Preferring diskless flavors in SCS

Kurt Garloff August 21, 2023

TL;DR

Sovereign Cloud Stack (SCS) has downgraded the formerly mandatory flavors with root disks to recommended ones in the next flavor naming standard version 3. Thus, every SCS IaaS user should preferably use the diskless flavors. This blog post describes the motivation for this change and also explains how the diskless flavors can be used with common automation (Infra-as-Code) tooling.

Flavor standardization

SCS offers the promise to make it easy for Cloud users (typically DevOps teams that develop and operate services/workloads on top of SCS IaaS and/or Container infrastructure) to move between different SCS environments and vendors or to use several of them in a federated way. One of the early accomplishments in standardizing SCS has been to standardize IaaS flavor properties and flavor naming.
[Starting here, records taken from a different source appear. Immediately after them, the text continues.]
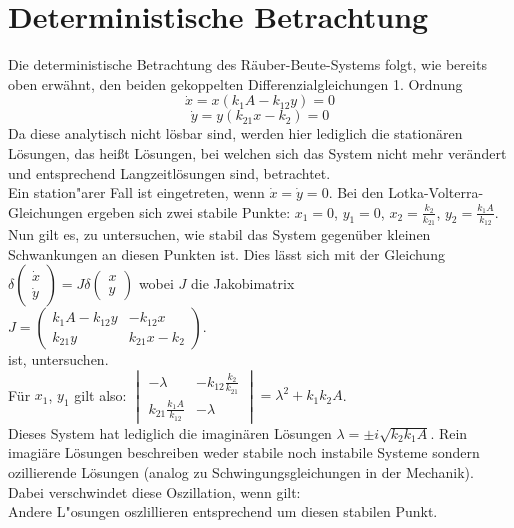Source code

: \documentclass[11pt]{article}
\begin{document}
\section{Deterministische Betrachtung}
Die deterministische Betrachtung des Räuber-Beute-Systems folgt, wie bereits oben erwähnt, den beiden gekoppelten Differenzialgleichungen 1. Ordnung
$$\dot x=x(k_1 A-k_{12}y)=0$$
$$\dot y=y(k_{21}x-k_2)=0$$
Da diese analytisch nicht lösbar sind, werden hier lediglich die stationären Lösungen, das heißt Lösungen, bei welchen sich das System nicht mehr verändert und entsprechend Langzeitlösungen sind, betrachtet.\\
Ein station"arer Fall ist eingetreten, wenn  $\dot x=\dot y=0$. Bei den Lotka-Volterra-Gleichungen ergeben sich zwei stabile Punkte: 
 $x_1=0$, $y_1=0$, $x_2=\frac{k_2}{k_{21}}$, $y_2=\frac{k_1 A}{k_{12}}$.\\
Nun gilt es, zu untersuchen, wie stabil das System gegenüber kleinen Schwankungen an diesen Punkten ist. Dies lässt sich mit der Gleichung
$\delta \begin{pmatrix} \dot x \\ \dot y \end{pmatrix}=J\delta \begin{pmatrix} x \\ y \end{pmatrix}$ wobei $J$ die Jakobimatrix\\
$J=\begin{pmatrix} k_1A-k_{12}y & -k_{12}x \\ k_{21}y & k_{21}x-k_2 \end{pmatrix}$.\vspace{3mm} \\
ist, untersuchen.\\
Für $x_1$, $y_1$ gilt also:
$\begin{vmatrix} -\lambda & -k_{12}\frac{k_2}{k_21} \\ k_{21}\frac{k_1 A}{k_12} & -\lambda \end{vmatrix}=\lambda^2+k_1k_2A$.\\
Dieses System hat lediglich die imaginären Lösungen $\lambda=\pm i\sqrt{k_2k_1A}$. Rein imagiäre Lösungen beschreiben weder stabile noch instabile Systeme sondern ozillierende Lösungen (analog zu Schwingungsgleichungen in der Mechanik).\\
Dabei verschwindet diese Oszillation, wenn gilt:\\
Andere L"osungen oszlillieren entsprechend um diesen stabilen Punkt. 
\end{document}
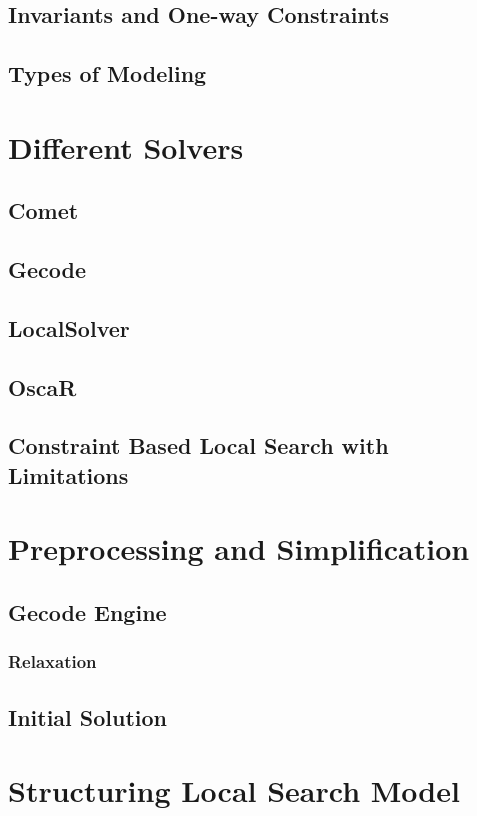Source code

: \documentclass[a4paper,12pt]{article}
\begin{document}
    \subsection{Invariants and One-way Constraints}
  \subsection{Types of Modeling }
  

\section{Different Solvers }
  \subsection{Comet}

  \subsection{Gecode}
  \subsection{LocalSolver}
  \subsection{OscaR}
  \subsection{ Constraint Based Local Search with Limitations} %
\section{Preprocessing and Simplification}
  \subsection{Gecode Engine}
    \subsubsection{Relaxation}
  \subsection{Initial Solution}
\section{Structuring Local Search Model}

\end{document}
On OpenStack (like on many other IaaS environments), when you create a virtual machine (VM), you can not choose an arbitrary amount of (virtual) CPUs or memory (RAM). Instead, you have a discrete set of choices, so-called flavors. They combine a number of vCPUs with a certain amount of RAM and often also a virtual disk to boot from. On a typical VM creation, an operating system image is being copied to the disk (of a size defined by the chosen flavor) on the compute host, vCPUs and RAM are allocated (according to the numbers defined in the chosen flavor) and the virtual machine can then start booting.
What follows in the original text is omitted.